I came across what I think is a new blog called Cross Channel Talk recently that has an interesting post on “Selling Nationalism”. The post discusses the concept of promoting the national identity to drive up visitor numbers. It’s an interesting read that suggests the proliferation of global franchises such as McDonalds and Coca Cola has homogenized diverse cultures.
Whilst I personally believe that’s a stretch, the post does explore the way tourism campaigns have become a fairly predictable mashup of generalized images, ideas and stories.
The post looks at ads from Australia circa 1984 to the present day with a focus on Australia and Thailand. It takes a long hard look at how these countries have tried to be innovative in the way they market themselves.

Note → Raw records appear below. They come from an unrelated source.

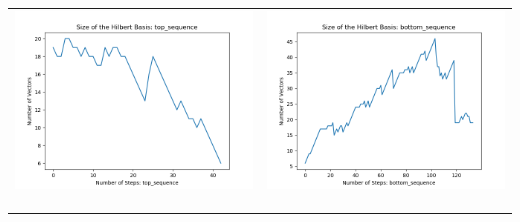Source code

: \documentclass[10pt]{article}
\begin{document}
\begin{tabular}{c|c}
\begin{minipage}{.45\textwidth}
\includegraphics[width=\textwidth]{"DATA/4d/5 generators 2 bound G/top_sequence SIZE"}
\end{minipage} &
\begin{minipage}{.45\textwidth}
\includegraphics[width=\textwidth]{"DATA/4d/5 generators 2 bound G bottomup/bottom_sequence SIZE"}
\end{minipage} \\ \\
\hline \\\begin{minipage}{.45\textwidth}

\end{minipage}
\end{tabular}
\end{document}
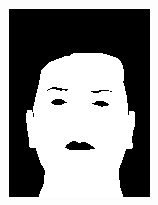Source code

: \begin{figure}[h]
\begin{subfigure}[b]{0.18\textwidth}
         \includegraphics[width=\textwidth]{images/results/base_st/dd109.color.d3_y.png}
     \end{subfigure}
    \hfill
     \begin{subfigure}[b]{0.18\textwidth}
         \centering

\end{subfigure}
\end{figure}

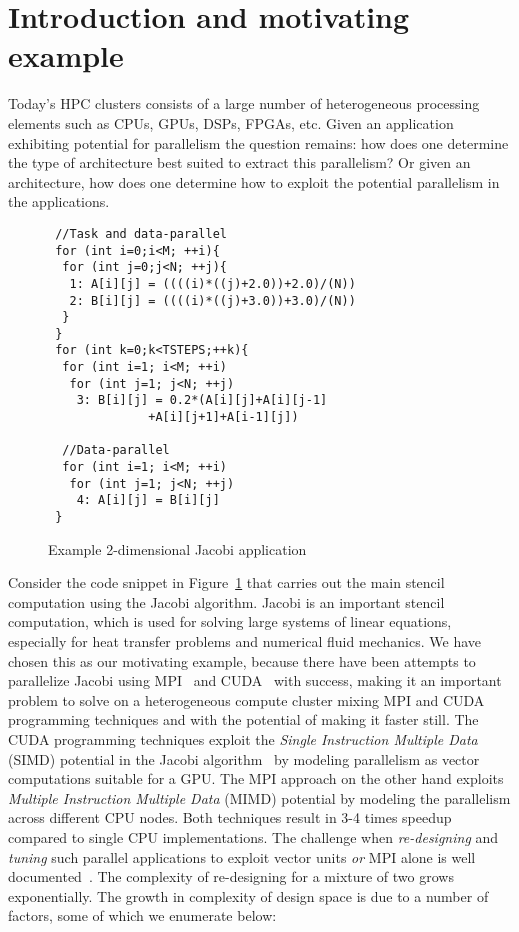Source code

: \section{Introduction and motivating example}
\label{sec:intr-motiv-example}

Today's HPC clusters consists of a large number of heterogeneous
processing elements such as CPUs, GPUs, DSPs, FPGAs, etc. Given an
application exhibiting potential for parallelism the question remains:
how does one determine the type of architecture best suited to extract
this parallelism? Or given an architecture, how does one determine how
to exploit the potential parallelism in the applications.

\begin{scriptsize}
  \begin{figure}[h!]
    \centering
\begin{verbatim}
 //Task and data-parallel
 for (int i=0;i<M; ++i){
  for (int j=0;j<N; ++j){
   1: A[i][j] = ((((i)*((j)+2.0))+2.0)/(N))
   2: B[i][j] = ((((i)*((j)+3.0))+3.0)/(N))
  }
 }
 for (int k=0;k<TSTEPS;++k){
  for (int i=1; i<M; ++i)
   for (int j=1; j<N; ++j)
    3: B[i][j] = 0.2*(A[i][j]+A[i][j-1]
              +A[i][j+1]+A[i-1][j])

  //Data-parallel
  for (int i=1; i<M; ++i)
   for (int j=1; j<N; ++j)
    4: A[i][j] = B[i][j]
 }
\end{verbatim}
    \caption{Example 2-dimensional Jacobi application}
    \label{fig:2}
  \end{figure}
\end{scriptsize}

Consider the code snippet in Figure~\ref{fig:2} that carries out the
main stencil computation using the Jacobi algorithm. Jacobi is an
important stencil computation, which is used for solving large systems
of linear equations, especially for heat transfer problems and numerical
fluid mechanics. We have chosen this as our motivating example, because
there have been attempts to parallelize Jacobi using MPI~\cite{jacobi1}
and CUDA~\cite{jacobi2} with success, making it an important problem to
solve on a heterogeneous compute cluster mixing MPI and CUDA programming
techniques and with the potential of making it faster still. The CUDA
programming techniques exploit the \textit{Single Instruction Multiple
  Data} (SIMD) potential in the Jacobi algorithm~\cite{jacobi2} by
modeling parallelism as vector computations suitable for a GPU. The MPI
approach on the other hand exploits \textit{Multiple Instruction
  Multiple Data} (MIMD) potential by modeling the parallelism across
different CPU nodes. Both techniques result in 3-4 times speedup
compared to single CPU implementations. The challenge when
\textit{re-designing} and \textit{tuning} such parallel applications to
exploit vector units \textit{or} MPI alone is well
documented~\cite{jacobi1,jacobi2}. The complexity of re-designing for a
mixture of two grows exponentially. The growth in complexity of design
space is due to a number of factors, some of which we enumerate below:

The post rips into Tourism Authority Thailand’s recent attempt to drive visitors to the country, calling it ‘7 minutes of awkwardness’ with a ‘cringe factor of +15’.
This isn’t the first attempt by Tourism Authority Thailand (TAT) to create a buzz around the country by using what TAT themselves call ‘unbranded advertisements’. You can read more about their previous attempt ‘I hate Thailand’ here.
When discussing the Australian campaign, the Cross Channel Talk blog quotes opposition tourism spokesperson Martin Ferguson as saying;
“We’ve been told it was a huge success and generated all these hits on a website but the latest tourism figures show the numbers are down.”
If the metric for success is hits on a video then the ‘I hate Thailand’ campaign might be considered a success as it has generated almost 3 million views in about 8 months. Released in November 2014, it may have been too late to have an impact on the 2014 arrivals that were 11% down on the previous year. However, TAT is cautiously optimistic about 2015 arrivals although the early signs are that any growth will come from the region and not the more lucrative long haul European markets.
And besides, any increase in arrivals will not just be a result of a new campaign, espcially a creepy one!